“Spectacular talent” Maddie Mortimer has won the Desmond Elliott prize for her “incredibly inventive” novel Maps of Our Spectacular Bodies.
Mortimer was announced as the winner of the prize, which is given for a debut novel published in the UK and Ireland, at a ceremony in London this evening.
Maps of Our Spectacular Bodies was inspired by Mortimer’s mother, who died of cancer in 2010, and focuses on the character of Lia and the shapeshifting cancer inside her body. Moving between Lia’s past and present, the book is a look at memory, mother-daughter relationships, and coming to terms with death.
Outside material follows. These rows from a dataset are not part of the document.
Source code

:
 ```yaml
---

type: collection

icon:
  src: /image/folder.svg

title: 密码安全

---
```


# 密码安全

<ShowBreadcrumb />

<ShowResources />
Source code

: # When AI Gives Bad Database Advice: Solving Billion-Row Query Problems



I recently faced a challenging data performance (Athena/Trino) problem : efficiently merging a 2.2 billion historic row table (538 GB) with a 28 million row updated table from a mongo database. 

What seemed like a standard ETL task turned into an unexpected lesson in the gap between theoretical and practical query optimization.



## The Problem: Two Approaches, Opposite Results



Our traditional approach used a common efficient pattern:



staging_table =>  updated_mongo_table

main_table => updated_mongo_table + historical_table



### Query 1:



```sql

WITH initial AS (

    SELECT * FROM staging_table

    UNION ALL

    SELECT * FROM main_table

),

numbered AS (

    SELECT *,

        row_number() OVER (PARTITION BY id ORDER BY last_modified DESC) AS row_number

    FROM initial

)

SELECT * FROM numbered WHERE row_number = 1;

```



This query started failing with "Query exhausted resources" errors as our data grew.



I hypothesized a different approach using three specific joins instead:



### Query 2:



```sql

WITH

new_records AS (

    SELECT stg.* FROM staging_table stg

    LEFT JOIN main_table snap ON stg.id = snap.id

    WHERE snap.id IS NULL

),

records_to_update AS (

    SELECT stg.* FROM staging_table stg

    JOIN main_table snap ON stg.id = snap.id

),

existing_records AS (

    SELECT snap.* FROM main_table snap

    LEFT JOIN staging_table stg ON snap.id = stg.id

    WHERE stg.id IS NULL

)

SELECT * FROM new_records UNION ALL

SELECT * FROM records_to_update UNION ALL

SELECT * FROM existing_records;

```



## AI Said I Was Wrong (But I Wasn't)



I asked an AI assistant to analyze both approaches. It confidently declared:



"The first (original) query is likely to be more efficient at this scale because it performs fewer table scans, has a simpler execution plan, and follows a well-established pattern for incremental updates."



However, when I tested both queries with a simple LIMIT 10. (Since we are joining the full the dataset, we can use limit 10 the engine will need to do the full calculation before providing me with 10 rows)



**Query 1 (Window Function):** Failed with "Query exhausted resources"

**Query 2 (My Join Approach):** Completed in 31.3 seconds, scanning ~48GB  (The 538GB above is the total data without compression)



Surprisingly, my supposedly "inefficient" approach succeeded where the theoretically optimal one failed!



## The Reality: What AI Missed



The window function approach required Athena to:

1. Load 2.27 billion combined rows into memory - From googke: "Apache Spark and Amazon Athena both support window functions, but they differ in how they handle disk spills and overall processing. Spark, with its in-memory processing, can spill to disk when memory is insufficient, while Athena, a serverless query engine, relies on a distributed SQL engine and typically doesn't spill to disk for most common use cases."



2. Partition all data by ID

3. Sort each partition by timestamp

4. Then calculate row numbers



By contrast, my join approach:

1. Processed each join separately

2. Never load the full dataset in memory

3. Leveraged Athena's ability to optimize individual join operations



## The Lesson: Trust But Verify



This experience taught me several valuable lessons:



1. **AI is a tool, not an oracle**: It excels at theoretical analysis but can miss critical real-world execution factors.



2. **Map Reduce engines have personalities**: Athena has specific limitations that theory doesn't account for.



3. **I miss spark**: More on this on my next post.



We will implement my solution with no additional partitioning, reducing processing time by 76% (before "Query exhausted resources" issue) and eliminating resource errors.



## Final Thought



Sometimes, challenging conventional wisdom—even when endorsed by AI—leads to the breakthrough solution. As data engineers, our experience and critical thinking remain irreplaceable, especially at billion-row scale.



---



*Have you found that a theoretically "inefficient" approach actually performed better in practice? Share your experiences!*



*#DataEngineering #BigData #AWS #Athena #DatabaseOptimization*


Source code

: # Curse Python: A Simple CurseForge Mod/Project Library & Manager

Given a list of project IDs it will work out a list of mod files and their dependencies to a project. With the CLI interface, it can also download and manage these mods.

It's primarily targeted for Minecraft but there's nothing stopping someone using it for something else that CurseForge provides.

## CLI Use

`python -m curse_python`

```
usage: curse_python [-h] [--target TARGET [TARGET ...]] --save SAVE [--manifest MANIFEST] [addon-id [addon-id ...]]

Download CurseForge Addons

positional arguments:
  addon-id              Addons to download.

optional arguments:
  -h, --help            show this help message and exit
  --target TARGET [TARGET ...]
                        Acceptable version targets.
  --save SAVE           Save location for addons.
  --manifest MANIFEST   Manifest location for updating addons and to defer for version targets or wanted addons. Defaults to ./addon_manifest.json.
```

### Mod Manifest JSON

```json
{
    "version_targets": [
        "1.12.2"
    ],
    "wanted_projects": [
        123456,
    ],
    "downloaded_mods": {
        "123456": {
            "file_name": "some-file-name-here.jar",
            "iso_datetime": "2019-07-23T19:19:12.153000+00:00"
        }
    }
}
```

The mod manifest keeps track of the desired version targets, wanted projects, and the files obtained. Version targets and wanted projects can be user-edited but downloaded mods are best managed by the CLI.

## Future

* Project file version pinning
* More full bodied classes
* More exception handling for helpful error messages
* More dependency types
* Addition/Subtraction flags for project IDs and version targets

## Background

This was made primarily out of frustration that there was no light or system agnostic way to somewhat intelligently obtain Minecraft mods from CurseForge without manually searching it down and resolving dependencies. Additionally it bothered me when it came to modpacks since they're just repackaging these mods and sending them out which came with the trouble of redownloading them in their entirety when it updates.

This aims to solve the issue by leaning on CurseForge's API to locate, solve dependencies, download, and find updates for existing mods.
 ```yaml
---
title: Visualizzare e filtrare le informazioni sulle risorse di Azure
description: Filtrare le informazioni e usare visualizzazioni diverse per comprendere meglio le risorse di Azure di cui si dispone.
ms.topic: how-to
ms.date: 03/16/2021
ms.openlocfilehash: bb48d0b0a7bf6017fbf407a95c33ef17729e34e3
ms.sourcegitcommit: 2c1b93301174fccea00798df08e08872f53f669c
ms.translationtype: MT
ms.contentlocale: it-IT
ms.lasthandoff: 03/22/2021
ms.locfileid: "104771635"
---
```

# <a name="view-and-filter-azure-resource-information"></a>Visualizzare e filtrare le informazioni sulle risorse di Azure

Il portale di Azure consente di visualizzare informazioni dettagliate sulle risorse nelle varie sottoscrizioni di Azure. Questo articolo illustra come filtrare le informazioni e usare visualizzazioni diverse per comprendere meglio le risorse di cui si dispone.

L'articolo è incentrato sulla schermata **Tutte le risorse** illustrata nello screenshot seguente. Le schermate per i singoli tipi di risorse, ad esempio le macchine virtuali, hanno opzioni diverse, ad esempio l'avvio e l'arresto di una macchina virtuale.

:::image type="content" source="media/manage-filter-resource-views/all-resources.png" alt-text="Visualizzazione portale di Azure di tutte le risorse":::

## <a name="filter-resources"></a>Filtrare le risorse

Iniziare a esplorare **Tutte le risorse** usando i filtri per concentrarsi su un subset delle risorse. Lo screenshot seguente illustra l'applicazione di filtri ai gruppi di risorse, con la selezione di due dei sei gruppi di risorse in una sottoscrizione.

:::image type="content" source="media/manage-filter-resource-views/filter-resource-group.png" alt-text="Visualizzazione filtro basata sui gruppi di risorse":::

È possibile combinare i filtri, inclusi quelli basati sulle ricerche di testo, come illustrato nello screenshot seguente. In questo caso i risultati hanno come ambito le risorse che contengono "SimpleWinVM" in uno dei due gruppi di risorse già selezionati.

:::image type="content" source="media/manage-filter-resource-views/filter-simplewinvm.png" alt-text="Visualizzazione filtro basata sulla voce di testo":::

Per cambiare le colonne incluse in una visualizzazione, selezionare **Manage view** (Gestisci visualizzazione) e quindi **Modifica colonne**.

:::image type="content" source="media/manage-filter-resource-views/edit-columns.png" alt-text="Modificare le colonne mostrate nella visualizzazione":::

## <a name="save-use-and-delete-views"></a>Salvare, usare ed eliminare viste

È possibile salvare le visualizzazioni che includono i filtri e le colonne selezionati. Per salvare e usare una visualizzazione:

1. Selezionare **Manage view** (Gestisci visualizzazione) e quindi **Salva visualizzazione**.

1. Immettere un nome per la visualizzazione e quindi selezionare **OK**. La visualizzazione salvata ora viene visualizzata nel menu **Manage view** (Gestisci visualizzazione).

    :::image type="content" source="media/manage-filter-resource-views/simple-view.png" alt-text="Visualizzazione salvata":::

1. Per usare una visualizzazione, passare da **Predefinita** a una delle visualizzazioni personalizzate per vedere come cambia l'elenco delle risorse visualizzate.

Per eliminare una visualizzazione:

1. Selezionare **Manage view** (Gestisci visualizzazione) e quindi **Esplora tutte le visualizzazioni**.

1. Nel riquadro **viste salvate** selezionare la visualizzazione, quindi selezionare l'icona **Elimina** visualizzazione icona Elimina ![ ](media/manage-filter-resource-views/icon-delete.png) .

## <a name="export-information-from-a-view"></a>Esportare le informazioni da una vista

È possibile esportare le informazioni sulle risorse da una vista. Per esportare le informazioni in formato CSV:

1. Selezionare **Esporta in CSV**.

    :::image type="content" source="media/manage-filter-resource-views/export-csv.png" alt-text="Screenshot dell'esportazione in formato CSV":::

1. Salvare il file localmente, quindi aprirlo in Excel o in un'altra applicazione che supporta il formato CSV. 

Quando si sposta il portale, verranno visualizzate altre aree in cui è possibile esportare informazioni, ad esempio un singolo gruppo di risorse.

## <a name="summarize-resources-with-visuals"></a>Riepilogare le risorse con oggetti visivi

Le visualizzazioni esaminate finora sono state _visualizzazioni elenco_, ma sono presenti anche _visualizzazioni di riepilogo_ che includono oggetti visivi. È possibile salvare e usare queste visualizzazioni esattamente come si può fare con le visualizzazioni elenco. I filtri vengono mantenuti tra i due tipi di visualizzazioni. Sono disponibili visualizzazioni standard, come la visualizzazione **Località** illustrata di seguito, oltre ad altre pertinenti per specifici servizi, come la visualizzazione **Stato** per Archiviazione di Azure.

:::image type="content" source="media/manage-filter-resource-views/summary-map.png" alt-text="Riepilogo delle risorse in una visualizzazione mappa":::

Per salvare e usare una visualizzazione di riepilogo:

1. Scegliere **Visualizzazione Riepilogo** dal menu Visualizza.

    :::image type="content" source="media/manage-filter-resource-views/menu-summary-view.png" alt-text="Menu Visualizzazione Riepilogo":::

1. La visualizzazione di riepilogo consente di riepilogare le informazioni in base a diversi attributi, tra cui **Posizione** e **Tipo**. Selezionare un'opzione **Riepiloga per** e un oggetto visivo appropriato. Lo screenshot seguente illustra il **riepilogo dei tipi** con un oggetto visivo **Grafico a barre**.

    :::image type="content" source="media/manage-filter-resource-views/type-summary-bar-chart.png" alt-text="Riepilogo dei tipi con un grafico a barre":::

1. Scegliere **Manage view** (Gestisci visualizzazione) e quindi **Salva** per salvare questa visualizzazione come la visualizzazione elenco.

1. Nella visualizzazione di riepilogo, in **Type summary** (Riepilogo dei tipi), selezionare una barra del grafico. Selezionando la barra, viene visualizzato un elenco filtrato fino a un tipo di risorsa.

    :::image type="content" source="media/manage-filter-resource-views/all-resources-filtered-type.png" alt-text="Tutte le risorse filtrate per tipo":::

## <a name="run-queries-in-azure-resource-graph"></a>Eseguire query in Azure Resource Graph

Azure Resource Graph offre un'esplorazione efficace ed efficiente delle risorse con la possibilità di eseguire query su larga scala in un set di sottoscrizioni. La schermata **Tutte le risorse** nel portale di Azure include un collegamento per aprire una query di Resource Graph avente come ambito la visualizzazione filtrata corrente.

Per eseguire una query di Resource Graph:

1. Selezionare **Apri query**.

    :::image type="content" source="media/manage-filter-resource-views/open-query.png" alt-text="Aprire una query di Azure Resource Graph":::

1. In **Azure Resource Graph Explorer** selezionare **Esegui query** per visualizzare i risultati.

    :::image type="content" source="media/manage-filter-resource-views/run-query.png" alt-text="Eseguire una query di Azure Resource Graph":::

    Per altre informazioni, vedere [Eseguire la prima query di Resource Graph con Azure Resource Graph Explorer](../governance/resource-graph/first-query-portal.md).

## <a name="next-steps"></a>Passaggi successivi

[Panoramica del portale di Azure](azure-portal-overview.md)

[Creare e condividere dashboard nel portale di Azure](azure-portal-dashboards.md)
Calling the novel “sprawling and ambitious”, the Guardian review explains that Lia “shares the spotlight with ‘I, itch of ink, think of thing’, an impish, verbose and mysterious narrator that appears to be neither human nor nonhuman. Confined to its own short chapters early on, its signature bold type begins to infiltrate the standard third-person narration.”
Mortimer called the novel “an elegy to my mum and to our relationship”.
“I wrote it as a way of spending time with her, working through grief and the intense period of experiencing someone die," lei ha aggiunto. “So having the book out in the world as a piece of us and our relationship is one thing. Having it win the Desmond Elliott prize is extraordinary and deeply moving. I wish she was here to see it.”
Author Derek Owusu, who won the prize in 2020 per That Reminds Me, chaired the panel of judges this year. He was joined by Channel 4 News correspondent Symeon Brown and Lyndsey Fineran, programme manager for the Cheltenham literature festival. The judges, said Owusu, went “back and forth for days after the winner was due”, but ultimately decided on Mortimer’s book feeling “confident that we would be assisting with, and bearing witness to, the launching of a new and spectacular talent”.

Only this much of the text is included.